▶ Required action
Find all lines below containing the string "estrategia" and return them.

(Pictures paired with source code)
--

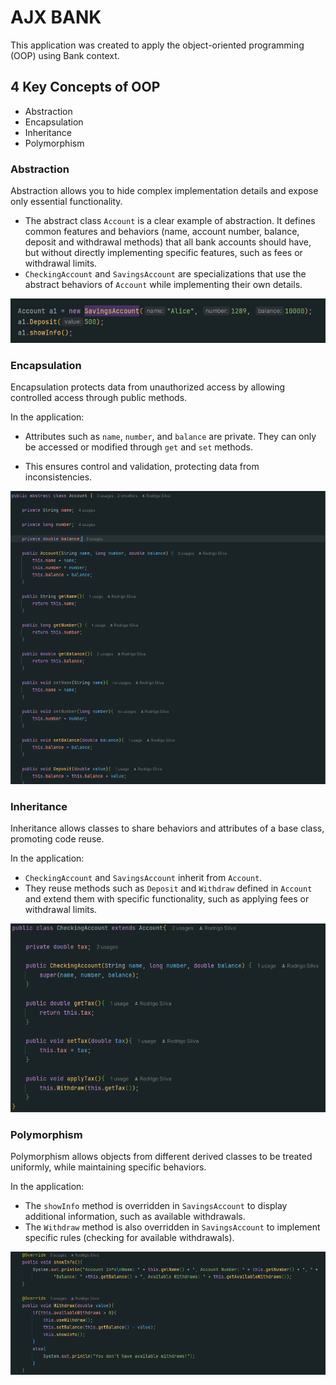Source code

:# AJX BANK

This application was created to apply the object-oriented programming (OOP) using Bank context.

## 4 Key Concepts of OOP 

* Abstraction
* Encapsulation
* Inheritance
* Polymorphism


### Abstraction

Abstraction allows you to hide complex implementation details and expose only essential functionality.
- The abstract class `Account` is a clear example of abstraction. It defines common features and behaviors (name, account number, balance, deposit and withdrawal methods) that all bank accounts should have, but without directly implementing specific features, such as fees or withdrawal limits.
- `CheckingAccount` and `SavingsAccount` are specializations that use the abstract behaviors of `Account` while implementing their own details.

![Abstraction](src/main/resources/img/Abstraction.PNG)

### Encapsulation

Encapsulation protects data from unauthorized access by allowing controlled access through public methods.

In the application:

- Attributes such as `name`, `number`, and `balance` are private. They can only be accessed or modified through `get` and `set` methods.

- This ensures control and validation, protecting data from inconsistencies.

![Encapsulation](src/main/resources/img/Encapsulation.PNG)

### Inheritance

Inheritance allows classes to share behaviors and attributes of a base class, promoting code reuse.

In the application:

- `CheckingAccount` and `SavingsAccount` inherit from `Account`.
- They reuse methods such as `Deposit` and `Withdraw` defined in `Account` and extend them with specific functionality, such as applying fees or withdrawal limits.

![Inheritance](src/main/resources/img/Inheritance.PNG)

### Polymorphism

Polymorphism allows objects from different derived classes to be treated uniformly, while maintaining specific behaviors.

In the application:

- The `showInfo` method is overridden in `SavingsAccount` to display additional information, such as available withdrawals.
- The `Withdraw` method is also overridden in `SavingsAccount` to implement specific rules (checking for available withdrawals).

![Polymorphism](src/main/resources/img/Polymorphism.PNG)
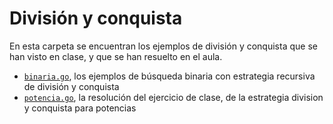 # División y conquista

En esta carpeta se encuentran los ejemplos de división y conquista que se han
visto en clase, y que se han resuelto en el aula.

- [`binaria.go`](binaria.go), los ejemplos de búsqueda binaria con estrategia
  recursiva de división y conquista
- [`potencia.go`](potencia.go), la resolución del ejercicio de clase, de la
  estrategia division y conquista para potencias
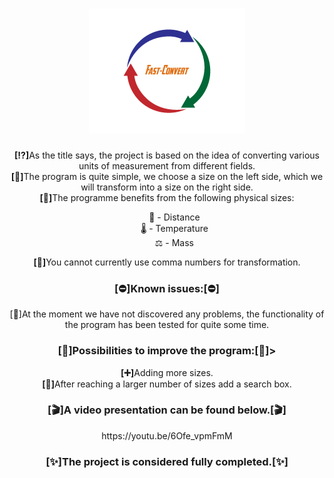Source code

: # <div align = "center">![Logo](https://raw.githubusercontent.com/CMarian02/fast-convert/main/img/fast-convert_logo.png)</div>
<p align = "center"><b>[⁉]</b>As the title says, the project is based on the idea of converting various units of measurement from different fields.<br>
<b>[🔁]</b>The program is quite simple, we choose a size on the left side, which we will transform into a size on the right side.<br>
<b>[📝]</b>The programme benefits from the following physical sizes:<br></p>
<ul align = "center">
📏 - Distance<br>
🌡️ - Temperature<br>
⚖ - Mass<br>
</ul>
<p align = "center"><b>[🛑]</b>You cannot currently use comma numbers for transformation.<br></p>
<h3 align = "center">[⛔]Known issues:[⛔]</h3>
<p align = "center">[🧹]At the moment we have not discovered any problems, the functionality of the program has been tested for quite some time.</p>
<h3 align = "center">[🚀]Possibilities to improve the program:[🚀]></h3>
<p align = "center"><b>[➕]</b>Adding more sizes.<br>
<b>[🔎]</b>After reaching a larger number of sizes add a search box.</p>
<h3 align = "center">[🎬]A video presentation can be found below.[🎬]</h3>
<p align = "center">https://youtu.be/6Ofe_vpmFmM</p>
<h3 align = "center">[✨]The project is considered fully completed.[✨]</h3>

--

▶ Solution below
- [`binaria.go`](binaria.go), los ejemplos de búsqueda binaria con estrategia
  estrategia division y conquista para potencias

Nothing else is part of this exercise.